Capability : Describes the YANG files the service supports (UFM telemetry).

Get : Requires legal paths; receives the cache data from the service.

Subscribe: Requires legal paths and an interval; receives cache data at the specified interval. The first message contains headers extracted from the path, and subsequent messages include only the headersID. In on-change subscribe mode, a heartbeat interval is provided instead of an interval. During the heartbeat interval, if no data changes, no notification is sent; A full notification message, similar to the first message, is sent. If some data changes a notification of the change is sent; No heart message is send.

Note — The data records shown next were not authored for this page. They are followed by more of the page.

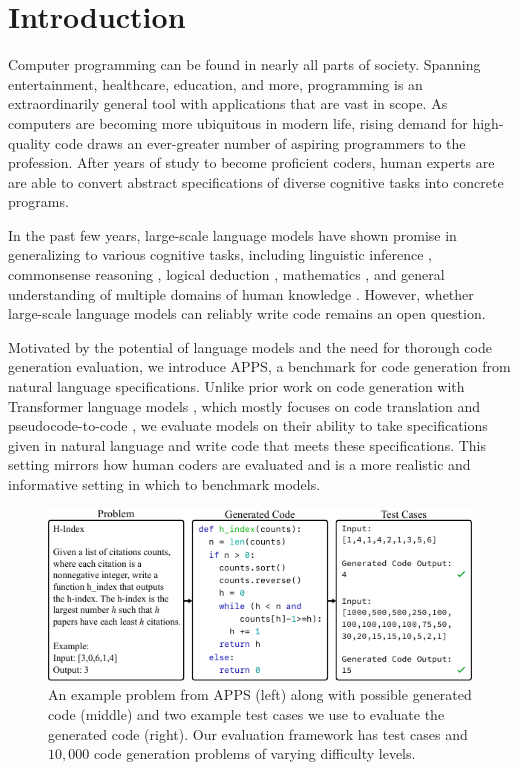 \section{Introduction}
Computer programming can be found in nearly all parts of society. Spanning entertainment, healthcare, education, and more, programming is an extraordinarily general tool with applications that are vast in scope. As computers are becoming more ubiquitous in modern life, rising demand for high-quality code draws an ever-greater number of aspiring programmers to the profession. After years of study to become proficient coders, human experts are are able to convert abstract specifications of diverse cognitive tasks into concrete programs.

In the past few years, large-scale language models have shown promise in generalizing to various cognitive tasks, including linguistic inference \citep{NEURIPS2019_4496bf24}, commonsense reasoning \citep{zellers2019hellaswag,huang2019cosmosqa,bisk2019physicaliqa}, logical deduction \citep{Liu2020LogiQAAC}, mathematics \citep{Polu2020GenerativeLM,hendrycksmath2021}, and general understanding of multiple domains of human knowledge \citep{hendryckstest2021}. However, whether large-scale language models can reliably write code remains an open question. %

Motivated by the potential of language models and the need for thorough code generation evaluation, we introduce APPS, a benchmark for code generation from natural language specifications. Unlike prior work on code generation with Transformer language models \citep{Vaswani2017AttentionIA}, which mostly focuses on code translation \citep{lachaux2020unsupervised} and pseudocode-to-code \citep{NEURIPS2019_7298332f}, we evaluate models on their ability to take specifications given in natural language and write code that meets these specifications. This setting mirrors how human coders are evaluated and is a more realistic and informative setting in which to benchmark models.

\begin{figure}[t]
    \centering
    \includegraphics[width=\textwidth]{figures/splash2.pdf}
    \caption{An example problem from APPS (left) along with possible generated code (middle) and two example test cases we use to evaluate the generated code (right). Our evaluation framework has test cases and $10,\!000$ code generation problems of varying difficulty levels.}
    \label{fig:apps_splash}
\end{figure}

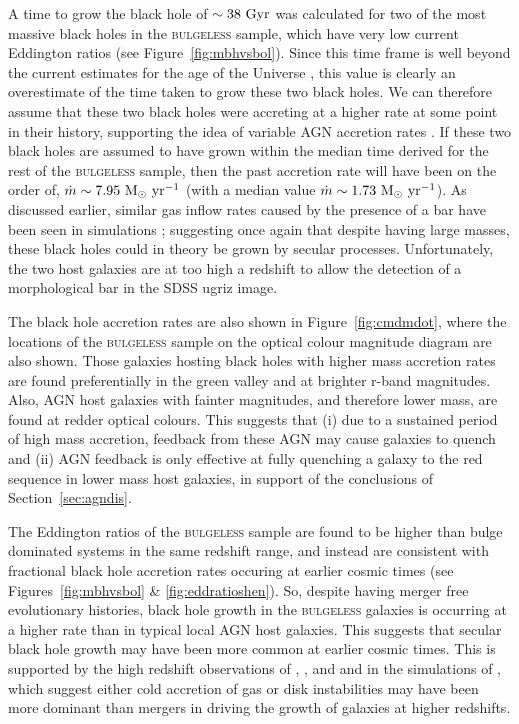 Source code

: {A time to grow the black hole of $\sim 38 ~\rm{Gyr}$ was calculated for two of the most massive black holes in the \textsc{bulgeless} sample, which have very low current Eddington ratios (see Figure~\ref{fig:mbhvsbol}). Since this time frame is well beyond the current estimates for the age of the Universe \citep[$\sim13.8 ~\rm{Gyr}$;][]{planck16}, this value is clearly an overestimate of the time taken to grow these two black holes. We can therefore assume that these two black holes were accreting at a higher rate at some point in their history, supporting the idea of variable AGN accretion rates \citep{martini01, yu02, schawinski15}.  If these two black holes are assumed to have grown within the median time derived for the rest of the \textsc{bulgeless} sample, then the past accretion rate will have been on the order of, $\dot{m} \sim 7.95 ~\rm{M}_{\odot}~\rm{yr}^{-1}$ (with a median value $\dot{m} \sim 1.73 ~\rm{M}_{\odot}~\rm{yr}^{-1}$). As discussed earlier, similar gas inflow rates caused by the presence of a bar have been seen in simulations \citep{friedli93}; suggesting once again that despite having large masses, these black holes could in theory be grown by secular processes. Unfortunately, the two host galaxies are at too high a redshift to allow the detection of a morphological bar in the SDSS ugriz image. 

The black hole accretion rates are also shown in Figure~\ref{fig:cmdmdot}, where the locations of the \textsc{bulgeless} sample on the optical colour magnitude diagram are also shown. Those galaxies hosting black holes with higher mass accretion rates are found preferentially in the green valley and at brighter r-band magnitudes. Also, AGN host galaxies with fainter magnitudes, and therefore lower mass, are found at redder optical colours. This suggests that (i) due to a sustained period of high mass accretion, feedback from these AGN may cause galaxies to quench and (ii) AGN feedback is only effective at fully quenching a galaxy to the red sequence in lower mass host galaxies, in support of the conclusions of Section~\ref{sec:agndis}.

The Eddington ratios of the \textsc{bulgeless} sample are found to be higher than bulge dominated systems in the same redshift range, and instead are consistent with fractional black hole accretion rates occuring at earlier cosmic times (see Figures~\ref{fig:mbhvsbol} \& \ref{fig:eddratioshen}). So, despite having merger free evolutionary histories, black hole growth in the \textsc{bulgeless} galaxies is occurring at a higher rate than in typical local AGN host galaxies. This suggests that secular black hole growth may have been more common at earlier cosmic times. This is supported by the high redshift observations of \cite{georgakakis09}, \cite{cisternas11}, \cite{schawinski11} and \cite{kocevski12} and in the simulations of \cite{hopkins06c}, \cite{bournard11,bournaud12} which suggest either cold accretion of gas or disk instabilities may have been more dominant than mergers in driving the growth of galaxies at higher redshifts. 


}
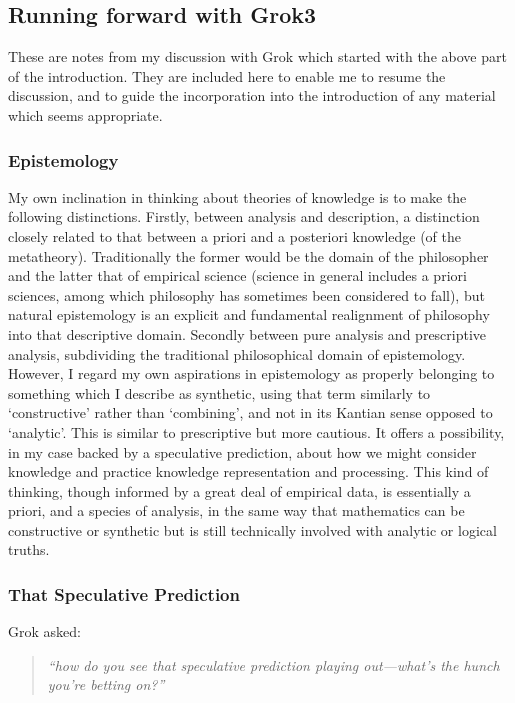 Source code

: \subsection{Running forward with Grok3}

These are notes from my discussion with Grok which started with the above part of the introduction.
They are included here to enable me to resume the discussion, and to guide the incorporation into the introduction of any material which seems appropriate.

\subsubsection{Epistemology}

My own inclination in thinking about theories of knowledge is to make the following distinctions.   Firstly, between analysis and description, a distinction closely related to that between a priori and a posteriori knowledge (of the metatheory).  Traditionally the former would be the domain of the philosopher and the latter that of empirical science (science in general includes a priori sciences, among which philosophy has sometimes been considered to fall), but natural epistemology is an explicit and fundamental realignment of philosophy into that descriptive domain.  Secondly between pure analysis and prescriptive analysis, subdividing the traditional philosophical domain of epistemology.  However, I regard my own aspirations in epistemology as properly belonging to something which I describe as synthetic, using that term similarly to `constructive' rather than `combining', and not in its Kantian sense opposed to `analytic'.  This is similar to prescriptive but more cautious.  It offers a possibility, in my case backed by a speculative prediction, about how we might consider knowledge and practice knowledge representation and processing.  This kind of thinking, though informed by a great deal of empirical data, is essentially a priori, and a species of analysis, in the same way that mathematics can be constructive or synthetic but is still technically involved with analytic or logical truths.

\subsubsection{That Speculative Prediction}

Grok asked:
\begin{quote}
  {\it``how do you see that speculative prediction playing out—what’s the hunch you’re betting on?''}
\end{quote}

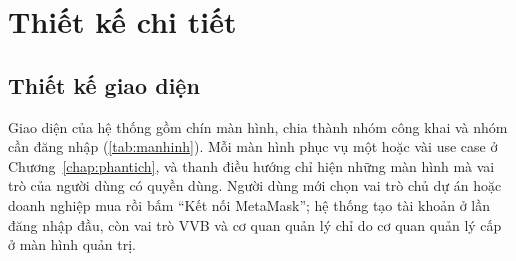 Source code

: \section{Thiết kế chi tiết}
\label{sec:tk-chitiet}

\subsection*{Thiết kế giao diện}
\label{subsec:tk-giaodien}

Giao diện của hệ thống gồm chín màn hình, chia thành nhóm công khai và nhóm cần đăng nhập (\autoref{tab:manhinh}). Mỗi màn hình phục vụ một hoặc vài use case ở Chương~\ref{chap:phantich}, và thanh điều hướng chỉ hiện những màn hình mà vai trò của người dùng có quyền dùng. Người dùng mới chọn vai trò chủ dự án hoặc doanh nghiệp mua rồi bấm ``Kết nối MetaMask''; hệ thống tạo tài khoản ở lần đăng nhập đầu, còn vai trò VVB và cơ quan quản lý chỉ do cơ quan quản lý cấp ở màn hình quản trị.

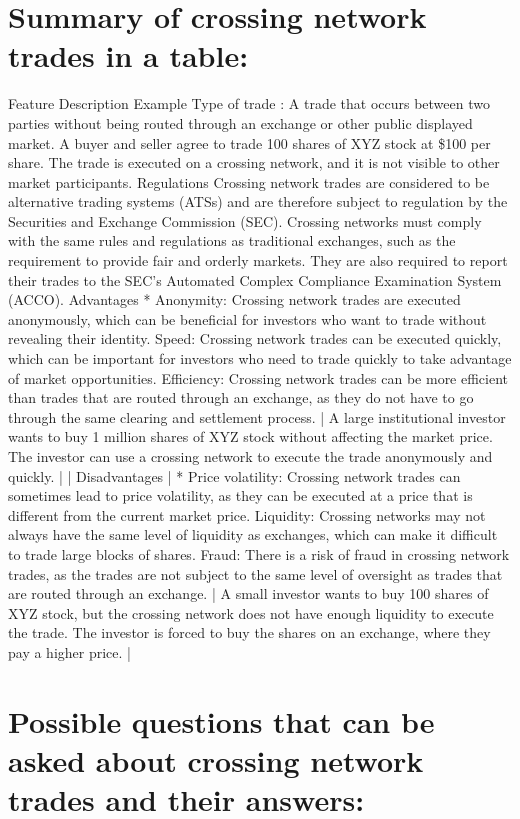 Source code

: \documentclass[11pt]{article}
\begin{document}
\section{Summary of crossing network trades in a table:}
\label{sec:org87d2698}

Feature	Description	Example
Type of trade	: A trade that occurs between two parties without being routed through an exchange or other public displayed market.	A buyer and seller agree to trade 100 shares of XYZ stock at \$100 per share. The trade is executed on a crossing network, and it is not visible to other market participants.
Regulations	Crossing network trades are considered to be alternative trading systems (ATSs) and are therefore subject to regulation by the Securities and Exchange Commission (SEC).	Crossing networks must comply with the same rules and regulations as traditional exchanges, such as the requirement to provide fair and orderly markets. They are also required to report their trades to the SEC's Automated Complex Compliance Examination System (ACCO).
Advantages	* Anonymity: Crossing network trades are executed anonymously, which can be beneficial for investors who want to trade without revealing their identity.
Speed: Crossing network trades can be executed quickly, which can be important for investors who need to trade quickly to take advantage of market opportunities.
Efficiency: Crossing network trades can be more efficient than trades that are routed through an exchange, as they do not have to go through the same clearing and settlement process. | A large institutional investor wants to buy 1 million shares of XYZ stock without affecting the market price. The investor can use a crossing network to execute the trade anonymously and quickly. | | Disadvantages | * Price volatility: Crossing network trades can sometimes lead to price volatility, as they can be executed at a price that is different from the current market price.
Liquidity: Crossing networks may not always have the same level of liquidity as exchanges, which can make it difficult to trade large blocks of shares.
Fraud: There is a risk of fraud in crossing network trades, as the trades are not subject to the same level of oversight as trades that are routed through an exchange. | A small investor wants to buy 100 shares of XYZ stock, but the crossing network does not have enough liquidity to execute the trade. The investor is forced to buy the shares on an exchange, where they pay a higher price. |


\section{Possible questions that can be asked about crossing network trades and their answers:}
\label{sec:org309138f}
\end{document}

The capability request provides information about the YANG files that the server supports, including their versions. This request can be fulfilled without requiring a connection to the telemetry or inventory.

Request Example:

Copy Copied! gnmic -a localhost:9339 capability

Response Example:

Copy Copied! gNMI version: 1.3 . 0 - 2 supported models: - nvidia-ib-amber, Nvidia IB, 1.0 . 0 - nvidia-ib-amber-ext, Nvidia IB, 1.0 . 0 - nvidia-ib-amber-inventory-counters, Nvidia IB, 1.0 . 0 - nvidia-ib-amber-port-counters, Nvidia IB, 1.0 . 0 supported encodings: - JSON - JSON_IETF





To construct a path for a telemetry request, follow these steps:

Begin with " nvidia/ib ". Specify sharding if desired. For example, to partition the data into 10 pieces and take the second partition, use 2/10. Specify the node_guid to select, using an asterisk (*) to select all nodes. Specify the desired ports for the selected nodes, using an asterisk (*) to select all ports. Select " amber " for amBER telemetry. Specify the desired counters group. If unknown, this step can be skipped. Specify the counter, using an asterisk (*) to select all the counters in the cache. If a counters group is used, it will return all counters in the specified group.

Begin with " nvidia/ib ". Specify inventory or events .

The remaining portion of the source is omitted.